Re: [PATCH v4 6/9] tracing/fprobe: Enable fprobe events with CONFIG_DYNAMIC_FTRACE_WITH_ARGS

From: Florent Revest
Date: Fri Aug 25 2023 - 12:13:15 EST


On Wed, Aug 23, 2023 at 5:16 PM Masami Hiramatsu (Google)
<mhiramat@xxxxxxxxxx> wrote:
>
> diff --git a/kernel/trace/trace_fprobe.c b/kernel/trace/trace_fprobe.c
> index c60d0d9f1a95..90ad28260a9f 100644
> --- a/kernel/trace/trace_fprobe.c
> +++ b/kernel/trace/trace_fprobe.c
> +#else /* CONFIG_HAVE_DYNAMIC_FTRACE_WITH_ARGS && !CONFIG_HAVE_PT_REGS_TO_FTRACE_REGS_CAST */
> +
> +/* Since fprobe handlers can be nested, pt_regs buffer need to be a stack */
> +#define PERF_FPROBE_REGS_MAX 4
> +
> +struct pt_regs_stack {
> + struct pt_regs regs[PERF_FPROBE_REGS_MAX];
> + int idx;
> +};
> +
> +static DEFINE_PER_CPU(struct pt_regs_stack, perf_fprobe_regs);
> +
> +static __always_inline
> +struct pt_regs *perf_fprobe_partial_regs(struct ftrace_regs *fregs)
> +{
> + struct pt_regs_stack *stack = this_cpu_ptr(&perf_fprobe_regs);
> + struct pt_regs *regs;
> +
> + if (stack->idx < PERF_FPROBE_REGS_MAX) {
> + regs = stack->regs[stack->idx++];

This is missing an &:
regs = &stack->regs[stack->idx++];

> + return ftrace_partial_regs(fregs, regs);

I think this is incorrect on arm64 and will likely cause very subtle
failure modes down the line on other architectures too.
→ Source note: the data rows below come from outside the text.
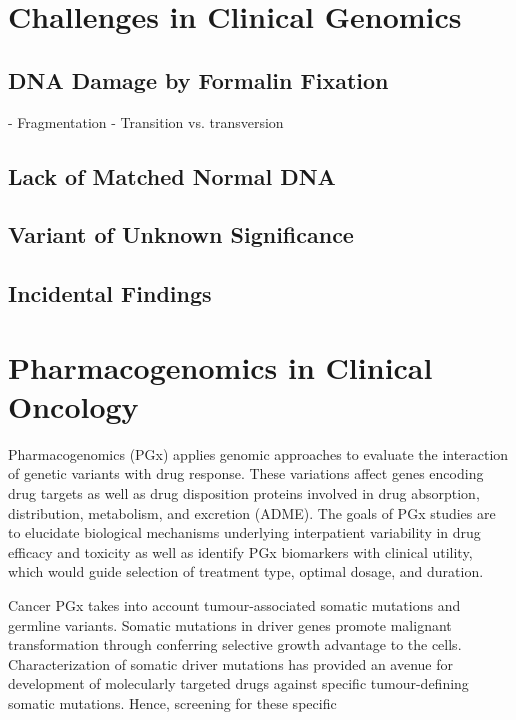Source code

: \section{Challenges in Clinical Genomics}
\label{sec:ChallengesinClinicalGenomics}

\subsection{DNA Damage by Formalin Fixation}
- Fragmentation
- Transition vs. transversion

\subsection{Lack of Matched Normal DNA}

\subsection{Variant of Unknown Significance}

\subsection{Incidental Findings}

\section{Pharmacogenomics in Clinical Oncology}
\label{sec:PharmacogenomicsinClinicalOncology}

Pharmacogenomics (PGx) applies genomic approaches to evaluate the interaction of genetic variants with drug response. These variations affect genes encoding drug targets as well as drug disposition proteins involved in drug absorption, distribution, metabolism, and excretion (ADME). The goals of PGx studies are to elucidate biological mechanisms underlying interpatient variability in drug efficacy and toxicity as well as identify PGx biomarkers with clinical utility, which would guide selection of treatment type, optimal dosage, and duration.

Cancer PGx takes into account tumour-associated somatic mutations and germline variants. Somatic mutations in driver genes promote malignant transformation through conferring selective growth advantage to the cells. Characterization of somatic driver mutations has provided an avenue for development of molecularly targeted drugs against specific tumour-defining somatic mutations. Hence, screening for these specific


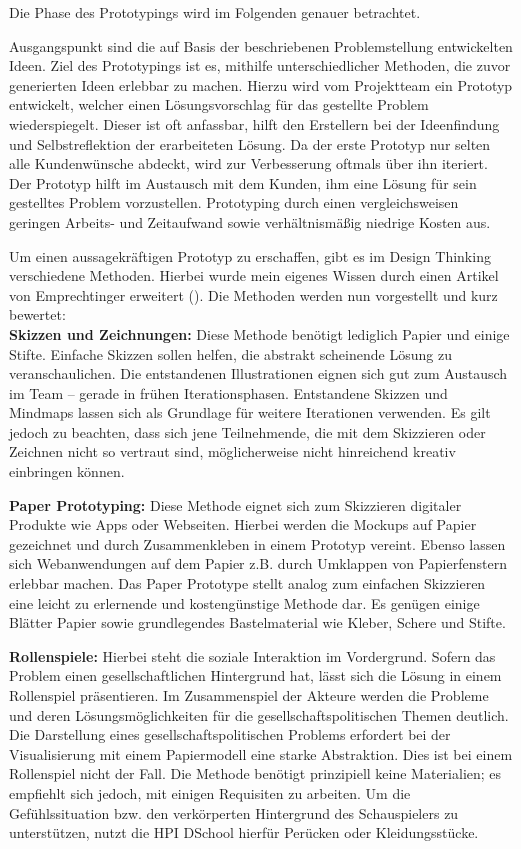 Die Phase des Prototypings wird im Folgenden genauer betrachtet.

Ausgangspunkt sind die auf Basis der beschriebenen Problemstellung entwickelten Ideen. Ziel des Prototypings ist es, mithilfe unterschiedlicher Methoden, die zuvor generierten Ideen erlebbar zu machen. Hierzu wird vom Projektteam ein Prototyp entwickelt, welcher einen Lösungsvorschlag für das gestellte Problem wiederspiegelt. Dieser ist oft anfassbar, hilft den Erstellern bei der Ideenfindung und Selbstreflektion der erarbeiteten Lösung. Da der erste Prototyp nur selten alle Kundenwünsche abdeckt, wird zur Verbesserung oftmals über ihn iteriert. Der Prototyp hilft im Austausch mit dem Kunden, ihm eine Lösung für sein gestelltes Problem vorzustellen. Prototyping durch einen vergleichsweisen geringen Arbeits- und Zeitaufwand sowie verhältnismäßig niedrige Kosten aus.

Um einen aussagekräftigen Prototyp zu erschaffen, gibt es im Design Thinking verschiedene Methoden. Hierbei wurde mein eigenes Wissen durch einen Artikel von Emprechtinger erweitert (\cite{prototyping_methoden}). Die Methoden werden nun vorgestellt und kurz bewertet: \\

\textbf{Skizzen und Zeichnungen:}	Diese Methode benötigt lediglich Papier und einige Stifte. Einfache Skizzen sollen helfen, die abstrakt scheinende Lösung zu veranschaulichen. Die entstandenen Illustrationen eignen sich gut zum Austausch im Team – gerade in frühen Iterationsphasen. Entstandene Skizzen und Mindmaps lassen sich als Grundlage für weitere Iterationen verwenden. Es gilt jedoch zu beachten, dass sich jene Teilnehmende, die mit dem Skizzieren oder Zeichnen nicht so vertraut sind, möglicherweise nicht hinreichend kreativ einbringen können.

\textbf{Paper Prototyping:} Diese Methode eignet sich zum Skizzieren digitaler Produkte wie Apps oder Webseiten. Hierbei werden die Mockups auf Papier gezeichnet und durch Zusammenkleben in einem Prototyp vereint. Ebenso lassen sich Webanwendungen auf dem Papier z.B. durch Umklappen von Papierfenstern erlebbar machen. Das Paper Prototype stellt analog zum einfachen Skizzieren eine leicht zu erlernende und kostengünstige Methode dar. Es genügen einige Blätter Papier sowie grundlegendes Bastelmaterial wie Kleber, Schere und Stifte.

\textbf{Rollenspiele:}	Hierbei steht die soziale Interaktion im Vordergrund. Sofern das Problem einen gesellschaftlichen Hintergrund hat, lässt sich die Lösung in einem Rollenspiel präsentieren. Im Zusammenspiel der Akteure werden die Probleme und deren Lösungsmöglichkeiten für die gesellschaftspolitischen Themen deutlich. Die Darstellung eines gesellschaftspolitischen Problems erfordert bei der Visualisierung mit einem Papiermodell eine starke Abstraktion. Dies ist bei einem Rollenspiel nicht der Fall. \newline
Die Methode benötigt prinzipiell keine Materialien; es empfiehlt sich jedoch, mit einigen Requisiten zu arbeiten. Um die Gefühlssituation bzw. den verkörperten Hintergrund des Schauspielers zu unterstützen, nutzt die HPI DSchool hierfür Perücken oder Kleidungsstücke.


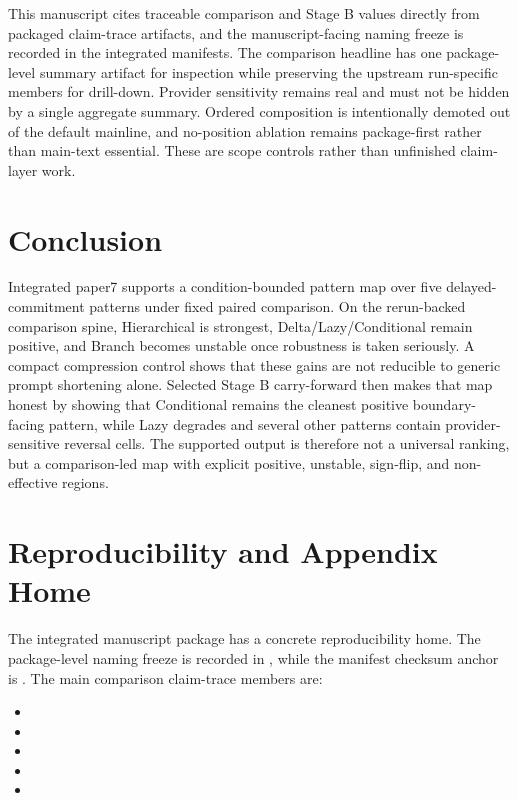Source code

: \documentclass[11pt,a4paper]{article}
\begin{document}
This manuscript cites traceable comparison and Stage B values directly from packaged claim-trace artifacts, and the manuscript-facing naming freeze is recorded in the integrated manifests. The comparison headline has one package-level summary artifact for inspection while preserving the upstream run-specific members for drill-down. Provider sensitivity remains real and must not be hidden by a single aggregate summary. Ordered composition is intentionally demoted out of the default mainline, and no-position ablation remains package-first rather than main-text essential. These are scope controls rather than unfinished claim-layer work.

\section{Conclusion}
\label{sec:conclusion}

Integrated paper7 supports a condition-bounded pattern map over five delayed-commitment patterns under fixed paired comparison. On the rerun-backed comparison spine, Hierarchical is strongest, Delta/Lazy/Conditional remain positive, and Branch becomes unstable once robustness is taken seriously. A compact compression control shows that these gains are not reducible to generic prompt shortening alone. Selected Stage B carry-forward then makes that map honest by showing that Conditional remains the cleanest positive boundary-facing pattern, while Lazy degrades and several other patterns contain provider-sensitive reversal cells. The supported output is therefore not a universal ranking, but a comparison-led map with explicit positive, unstable, sign-flip, and non-effective regions.

\section{Reproducibility and Appendix Home}
\label{sec:repro}

The integrated manuscript package has a concrete reproducibility home. The package-level naming freeze is recorded in , while the manifest checksum anchor is . The main comparison claim-trace members are:
\begin{itemize}
  \item {}
  \item {}
  \item {}
  \item {}
  \item {}
\end{itemize}
\end{document}

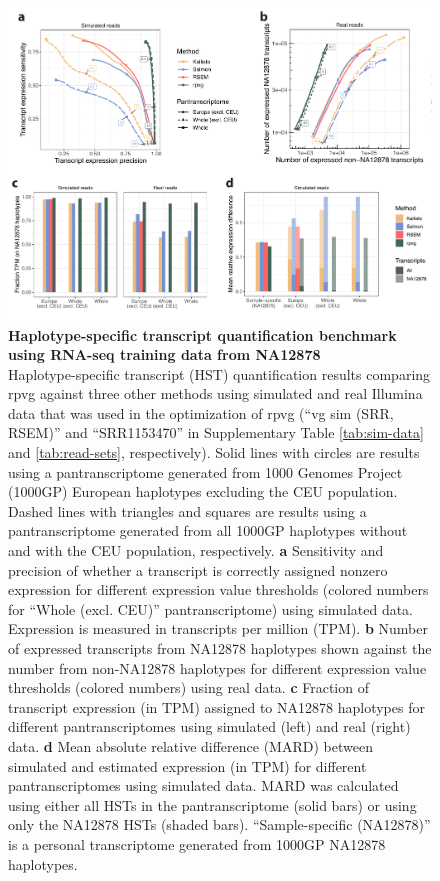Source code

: \documentclass[11pt]{ucthesis}
\begin{document}
\begin{figure}[H]
\begin{center}
\includegraphics[width=\textwidth]{mpmapfigures/figureS9.pdf}
\caption{\textbf{Haplotype-specific transcript quantification benchmark using RNA-seq training data from NA12878} \\
Haplotype-specific transcript (HST) quantification results comparing rpvg against three other methods using simulated and real Illumina data that was used in the optimization of rpvg (``vg sim (SRR, RSEM)'' and ``SRR1153470'' in Supplementary Table \ref{tab:sim-data} and \ref{tab:read-sets}, respectively). Solid lines with circles are results using a pantranscriptome generated from 1000 Genomes Project (1000GP) European haplotypes excluding the CEU population. Dashed lines with triangles and squares are results using a pantranscriptome generated from all 1000GP haplotypes without and with the CEU population, respectively. \textbf{a} Sensitivity and precision of whether a transcript is correctly assigned nonzero expression for different expression value thresholds (colored numbers for ``Whole (excl. CEU)'' pantranscriptome) using simulated data. Expression is measured in transcripts per million (TPM). \textbf{b} Number of expressed transcripts from NA12878 haplotypes shown against the number from non-NA12878 haplotypes for different expression value thresholds (colored numbers) using real data. \textbf{c} Fraction of transcript expression (in TPM) assigned to NA12878 haplotypes for different pantranscriptomes using simulated (left) and real (right) data. \textbf{d} Mean absolute relative difference (MARD) between simulated and estimated expression (in TPM) for different pantranscriptomes using simulated data. MARD was calculated using either all HSTs in the pantranscriptome (solid bars) or using only the NA12878 HSTs (shaded bars). ``Sample-specific (NA12878)'' is a personal transcriptome generated from 1000GP NA12878 haplotypes.
} \label{fig:expression-srr}
\end{center}
\end{figure}
 
\end{document}
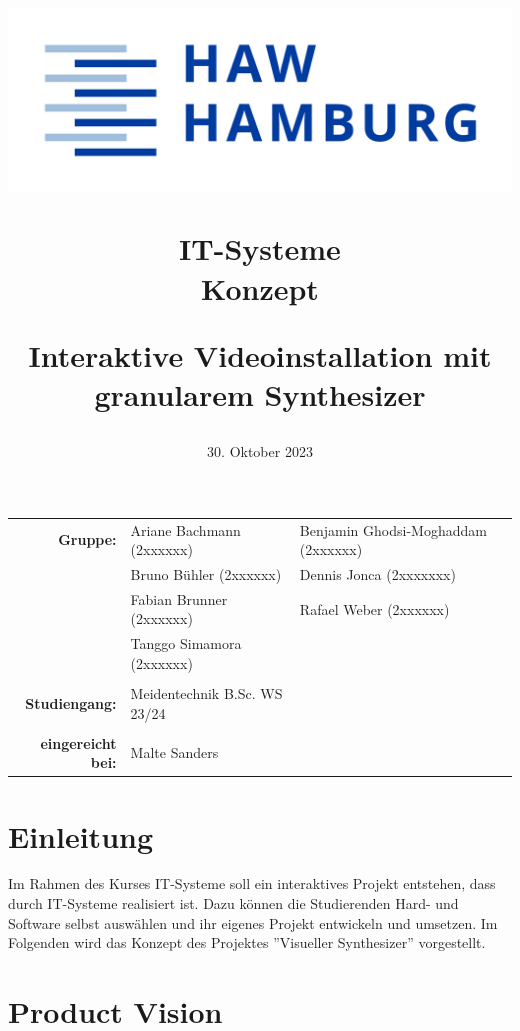 \documentclass[12pt]{scrartcl}%
\title{
\begin{flushright}
 \includegraphics[scale=0.5]{HAW_Marke_RGB_300dpi.jpg}
\end{flushright}

\vspace{3cm}

IT-Systeme\\
Konzept
 
\vspace{3cm}

\LARGE Interaktive Videoinstallation mit\\
granularem Synthesizer
}
\date{30.  Oktober 2023} %
\theoremstyle{nonumberplain}
\begin{document}
\begin{titlepage}


\maketitle %


\vfill 

\begin{flushleft}
\begin{tabular}{rlll}
\textbf{Gruppe:} & Ariane Bachmann (2xxxxxx) & Benjamin Ghodsi-Moghaddam (2xxxxxx) & \hspace{5cm} \\
 & Bruno Bühler (2xxxxxx) & Dennis Jonca (2xxxxxxx) & \hspace{5cm} \\
 & Fabian Brunner (2xxxxxx) & Rafael Weber (2xxxxxx) & \hspace{5cm} \\
& Tanggo Simamora (2xxxxxx) & & \hspace{5cm} \\\\
\textbf{Studiengang:} & Meidentechnik B.Sc. WS 23/24 & \hspace{5cm} \\\\
\textbf{eingereicht bei:} & Malte Sanders & \hspace{5cm} \\ 
\end{tabular}
\end{flushleft}



\end{titlepage}

\tableofcontents


\newpage

\section{Einleitung}

Im Rahmen des Kurses IT-Systeme soll ein interaktives Projekt entstehen, dass durch IT-Systeme realisiert ist. Dazu können die Studierenden Hard- und Software selbst auswählen und ihr eigenes Projekt entwickeln und umsetzen. Im Folgenden wird das Konzept des Projektes ''Visueller Synthesizer'' vorgestellt. 

\section{Product Vision}
\lipsum[2]
\end{document}
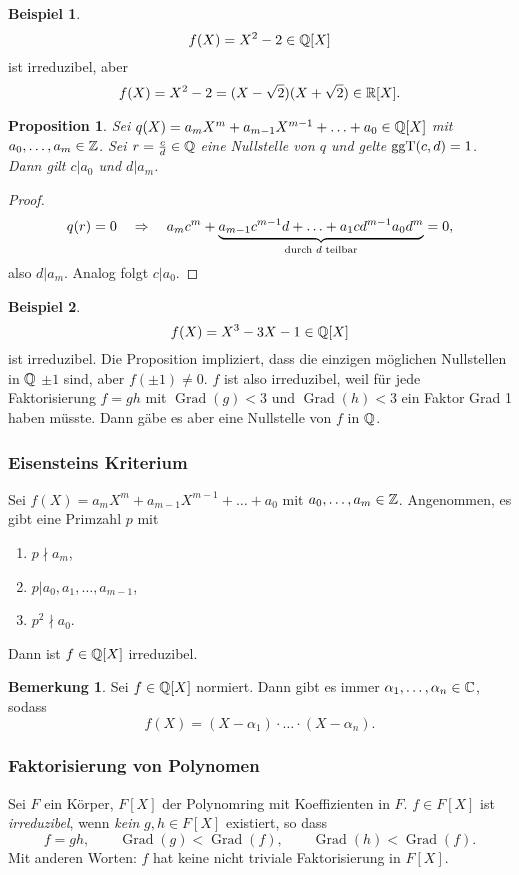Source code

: \documentclass[
 a4paper,
 12pt,
 parskip=half
 ]{scrreprt}
\theoremstyle{plain}
\newtheorem*{prp*}{Proposition}
\theoremstyle{definition}
\newtheorem*{rmrk*}{Bemerkung}
\newtheorem*{exmp*}{Beispiel}
\DeclareMathOperator{\Grad}{Grad}
\numberwithin{equation}{chapter}
\numberwithin{thm}{chapter}
\begin{document}
\begin{exmp*}
  \[ f(X) = X^2 - 2 \in \mathbb{Q}[X] \]
  ist irreduzibel, aber
  \[ f(X) = X^2 - 2 = (X - \sqrt{2})(X + \sqrt{2}) \in \mathbb{R}[X].\]
\end{exmp*}

\begin{prp*}
  Sei $q(X) = a_m X^m + a_{m-1} X^{m-1} + \ldots + a_0 \in \mathbb{Q}[X]$ mit $a_0,
  \ldots, a_m \in \mathbb{Z}$. Sei $r = \frac{c}{d} \in \mathbb{Q}$ eine Nullstelle von
  $q$ und gelte $\operatorname{ggT}(c,d) = 1$. Dann gilt $c|a_0$ und $d | a_m$.
\end{prp*}

\begin{proof}
  \[ q(r) = 0 \quad \Rightarrow \quad
    a_m c^m + \underbrace{a_{m-1} c^{m-1} d + \ldots + a_1 c d^{m-1} a_0
      d^m}_{\text{durch $d$ teilbar}} = 0, \]
  also $d | a_m$. Analog folgt $c | a_0$.
\end{proof}

\begin{exmp*}
  \[ f(X) = X^3 - 3X - 1 \in \mathbb{Q}[X] \]
  ist irreduzibel. Die Proposition impliziert, dass die einzigen möglichen
  Nullstellen in $\mathbb{Q}$ $\pm 1$ sind, aber $f( \pm 1 ) \ne 0$. $f$ ist also
  irreduzibel, weil für jede Faktorisierung $f = gh$ mit $\Grad(g) < 3$ und
  $\Grad(h) < 3$ ein Faktor Grad 1 haben müsste. Dann gäbe es aber eine
  Nullstelle von $f$ in $\mathbb{Q}$.
\end{exmp*}

\subsubsection*{Eisensteins Kriterium}
  Sei $f(X) = a_m X^m + a_{m-1} X^{m-1} + \ldots + a_0$ mit $a_0, \ldots, a_m
  \in \mathbb{Z}$. Angenommen, es gibt eine Primzahl $p$ mit
  \begin{enumerate}
  \item $p \nmid a_m$,
  \item $p | a_0, a_1, \ldots, a_{m-1}$,
  \item $p^2 \nmid a_0$.
  \end{enumerate}
  Dann ist $f \in \mathbb{Q}[X]$ irreduzibel.

\begin{rmrk*}
  Sei $f \in \mathbb{Q}[X]$ normiert. Dann gibt es immer $\alpha_1, \ldots, \alpha_n \in
  \mathbb{C}$, sodass
  \[ f(X) = (X-\alpha_1) \cdot \ldots \cdot (X-\alpha_n). \]
\end{rmrk*}

\subsubsection*{Faktorisierung von Polynomen}
Sei $F$ ein Körper, $F[X]$ der Polynomring mit Koeffizienten in $F$. $f \in
F[X]$ ist \emph{irreduzibel}, wenn \emph{kein} $g,h \in F[X]$ existiert, so dass
\[ f = gh, \qquad \Grad(g) < \Grad(f), \qquad \Grad(h) < \Grad(f). \]
Mit anderen Worten: $f$ hat keine nicht triviale Faktorisierung in $F[X]$.
\end{document}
The problem on
arm64 is that Perf calls "user_mode(regs)" somewhere down the line,
that macro tries to read the "pstate" register, which is not populated
in ftrace_regs, so it's not copied into a "partial" pt_regs either and
Perf can take wrong decisions based on that.

I already mentioned this problem in the past:
- in the third answer block of:
https://lore.kernel.org/all/CABRcYmJjtVq-330ktqTAUiNO1=yG_aHd0xz=c550O5C7QP++UA@xxxxxxxxxxxxxx/
- in the fourth answer block of:
https://lore.kernel.org/all/CABRcYm+esb8J2O1v6=C+h+HSa5NxraPUgo63w7-iZj0CXbpusg@xxxxxxxxxxxxxx/

It is quite possible that other architectures at some point introduce
a light ftrace "args" trampoline that misses one of the registers
expected by Perf because they don't realize that this trampoline calls
fprobe which calls Perf which has specific registers expectations.

We got the green light from Alexei to use ftrace_partial_regs for "BPF
mutli_kprobe" because these BPF programs can gracefully deal with
sparse pt_regs but I think a similar conversation needs to happen with
the Perf folks.

----

On a side-note, a subtle difference between ftrace_partial_regs with
and without HAVE_PT_REGS_TO_FTRACE_REGS_CAST is that one does a copy
and the other does not. If a subsystem receives a partial regs under
HAVE_PT_REGS_TO_FTRACE_REGS_CAST, it can modify register fields and
the modified values will be restored by the ftrace trampoline. Without
HAVE_PT_REGS_TO_FTRACE_REGS_CAST, only the copy will be modified and
ftrace won't restore them. I think the least we can do is to document
thoroughly the guarantees of the ftrace_partial_regs API: users
shouldn't rely on modifying the resulting regs because depending on
the architecture this could do different things. People shouldn't rely
on any register that isn't covered by one of the ftrace_regs_get_*
helpers because it can be unpopulated on some architectures. I believe
this is the case for BPF multi_kprobe but not for Perf.

> + }
> + return NULL;
> +}
> +
> +static __always_inline void perf_fprobe_return_regs(struct pt_regs *regs)
> +{
> + struct pt_regs_stack *stack = this_cpu_ptr(&perf_fprobe_regs);
> +
> + if (WARN_ON_ONCE(regs != stack->regs[stack->idx]))

This is missing an & too:
if (WARN_ON_ONCE(regs != &stack->regs[stack->idx]))




> + return;
> +
> + --stack->idx;
> +}
> +
> +#endif /* !CONFIG_HAVE_DYNAMIC_FTRACE_WITH_ARGS || CONFIG_HAVE_PT_REGS_TO_FTRACE_REGS_CAST */